Linux Fixes Hosts Randomly Rebooting During Virtualization With Ryzen 7000/8000 CPUs

Collapse
X
 
  • Filter
  • Time
  • Show
Clear All
new posts

  • Espionage724
    replied
    Originally posted by Forge View Post

    Zen 4 aka Ryzen 7000/8000 does not support VMLOAD/VMSAVE. Never has. The hardware is there, because it's shared silicon with EPYC 4004, but it's not supposed to be enabled/advertised. It is, due to motherboard OEMs just enabling everything and shipping. Easy fix kernel side, means you don't need a firmware update.
    So, AMD being cheap and leaving vendors to be indirectly incompetent, along with end-users having the results after paying for all the hardware involved? I'm still not seeing a chain of confidence

    What is newer hardware doing re-using old hardware and cutting out a feature on the old hardware? And why would someone buy that?

    Leave a comment:


  • theriddick
    replied
    I think I've experienced this a few times and was like WTF... thought I was experiencing some sort of PSU fault!

    I've got the VM flags enabled in bios and don't use a VM currently but have experienced this even when a guest vm isn't running so perhaps it happens when support is enabled even if unused as well?

    Leave a comment:


  • Forge
    replied
    Originally posted by Espionage724 View Post


    It's sounding pretty hardware to me if VM on an AMD CPU is causing a host-side reboot, especially if it's a bug/not correct behavior

    The whole point of userspace or whatever from Windows XP -> Vista and other OSs is to not have software crashing hardware. Software being able to trigger hardware to cause a reboot sound pretty busted and I haven't heard of anything comparable on Intel yet.

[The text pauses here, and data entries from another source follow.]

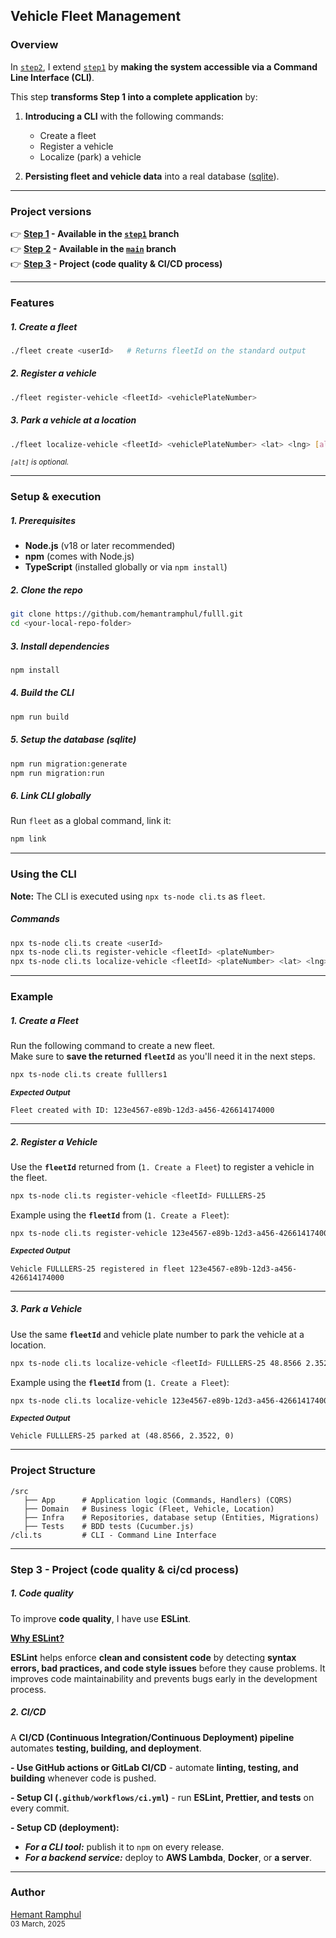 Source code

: ## Vehicle Fleet Management

### Overview

In [`step2`](https://github.com/hemantramphul/fulll/tree/step2/Backend), I extend [`step1`](https://github.com/hemantramphul/fulll/tree/step1/Backend) by **making the system accessible via a Command Line Interface (CLI)**.

This step **transforms Step 1 into a complete application** by:

1. **Introducing a CLI** with the following commands:

   - Create a fleet
   - Register a vehicle
   - Localize (park) a vehicle

2. **Persisting fleet and vehicle data** into a real database ([sqlite](https://www.sqlite.org/about.html)).

---

### Project versions

👉 **[Step 1](https://github.com/hemantramphul/fulll/tree/step1) - Available in the [`step1`](https://github.com/hemantramphul/fulll/tree/step1) branch**  
👉 **[Step 2](https://github.com/hemantramphul/fulll/Backend) - Available in the [`main`](https://github.com/hemantramphul/fulll/Backend) branch**  
👉 **[Step 3](#step-3---project-code-quality--cicd-process) - Project (code quality & CI/CD process)**

---

### Features

##### 1. Create a fleet

```sh
./fleet create <userId>   # Returns fleetId on the standard output
```

##### 2. Register a vehicle

```sh
./fleet register-vehicle <fleetId> <vehiclePlateNumber>
```

##### 3. Park a vehicle at a location

```sh
./fleet localize-vehicle <fleetId> <vehiclePlateNumber> <lat> <lng> [alt]
```

_<sup>`[alt]` is optional.</sup>_

---

### Setup & execution

##### 1. Prerequisites

- **Node.js** (v18 or later recommended)
- **npm** (comes with Node.js)
- **TypeScript** (installed globally or via `npm install`)

##### 2. Clone the repo

```sh
git clone https://github.com/hemantramphul/fulll.git
cd <your-local-repo-folder>
```

##### 3. Install dependencies

```sh
npm install
```

##### 4. Build the CLI

```sh
npm run build
```

##### 5. Setup the database (sqlite)

```sh
npm run migration:generate
npm run migration:run
```

##### 6. Link CLI globally

Run `fleet` as a global command, link it:

```sh
npm link
```

---

### Using the CLI

**Note:** The CLI is executed using `npx ts-node cli.ts` as `fleet`.

##### Commands

```sh
npx ts-node cli.ts create <userId>
npx ts-node cli.ts register-vehicle <fleetId> <plateNumber>
npx ts-node cli.ts localize-vehicle <fleetId> <plateNumber> <lat> <lng> [alt]
```

---

### Example

##### 1. Create a Fleet

Run the following command to create a new fleet.  
Make sure to **save the returned `fleetId`** as you'll need it in the next steps.

```sh
npx ts-node cli.ts create fulllers1
```

_<sup>**Expected Output**</sup>_

```
Fleet created with ID: 123e4567-e89b-12d3-a456-426614174000
```

---

##### 2. Register a Vehicle

Use the **`fleetId`** returned from (`1. Create a Fleet`) to register a vehicle in the fleet.

```sh
npx ts-node cli.ts register-vehicle <fleetId> FULLLERS-25
```

Example using the **`fleetId`** from (`1. Create a Fleet`):

```sh
npx ts-node cli.ts register-vehicle 123e4567-e89b-12d3-a456-426614174000 FULLLERS-25
```

_<sup>**Expected Output**</sup>_

```
Vehicle FULLLERS-25 registered in fleet 123e4567-e89b-12d3-a456-426614174000
```

---

##### 3. Park a Vehicle

Use the same **`fleetId`** and vehicle plate number to park the vehicle at a location.

```sh
npx ts-node cli.ts localize-vehicle <fleetId> FULLLERS-25 48.8566 2.3522

```

Example using the **`fleetId`** from (`1. Create a Fleet`):

```sh
npx ts-node cli.ts localize-vehicle 123e4567-e89b-12d3-a456-426614174000 FULLLERS-25 48.8566 2.3522
```

_<sup>**Expected Output**</sup>_

```
Vehicle FULLLERS-25 parked at (48.8566, 2.3522, 0)
```

---

### Project Structure

```
/src
   ├── App      # Application logic (Commands, Handlers) (CQRS)
   ├── Domain   # Business logic (Fleet, Vehicle, Location)
   ├── Infra    # Repositories, database setup (Entities, Migrations)
   ├── Tests    # BDD tests (Cucumber.js)
/cli.ts         # CLI - Command Line Interface
```

---

### Step 3 - Project (code quality & ci/cd process)

##### 1. Code quality

To improve **code quality**, I have use **ESLint**.

**<ins>Why ESLint?</ins>**

**ESLint** helps enforce **clean and consistent code** by detecting **syntax errors, bad practices, and code style issues** before they cause problems. It improves code maintainability and prevents bugs early in the development process.

##### 2. CI/CD

A **CI/CD (Continuous Integration/Continuous Deployment) pipeline** automates **testing, building, and deployment**.

**- Use GitHub actions or GitLab CI/CD** - automate **linting, testing, and building** whenever code is pushed.

**- Setup CI (`.github/workflows/ci.yml`)** - run **ESLint, Prettier, and tests** on every commit.

**- Setup CD (deployment):**

- _**For a CLI tool:**_ publish it to `npm` on every release.
- _**For a backend service:**_ deploy to **AWS Lambda**, **Docker**, or **a server**.

---

### Author

[Hemant Ramphul](https://www.linkedin.com/in/hemantramphul/)<br/>
<sup>03 March, 2025</sup>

    With that above code patch; wtf does that even mean? That sounds like a platform-specific fix that's implying AMD allows their CPUs alongside their own AGESA updates to somehow exist on broken hardware. Yeah that's not inspiring confidence in a chain of stability
    Zen 4 aka Ryzen 7000/8000 does not support VMLOAD/VMSAVE. Never has. The hardware is there, because it's shared silicon with EPYC 4004, but it's not supposed to be enabled/advertised. It is, due to motherboard OEMs just enabling everything and shipping. Easy fix kernel side, means you don't need a firmware update.

    In a more perfect world, we'd probably be able to dump out some supporting microcode/firmware enablement from a board that properly supports EPYC 4004 and enable VMLOAD/VMSAVE for everyone on Zen4, but it's really not worth the effort.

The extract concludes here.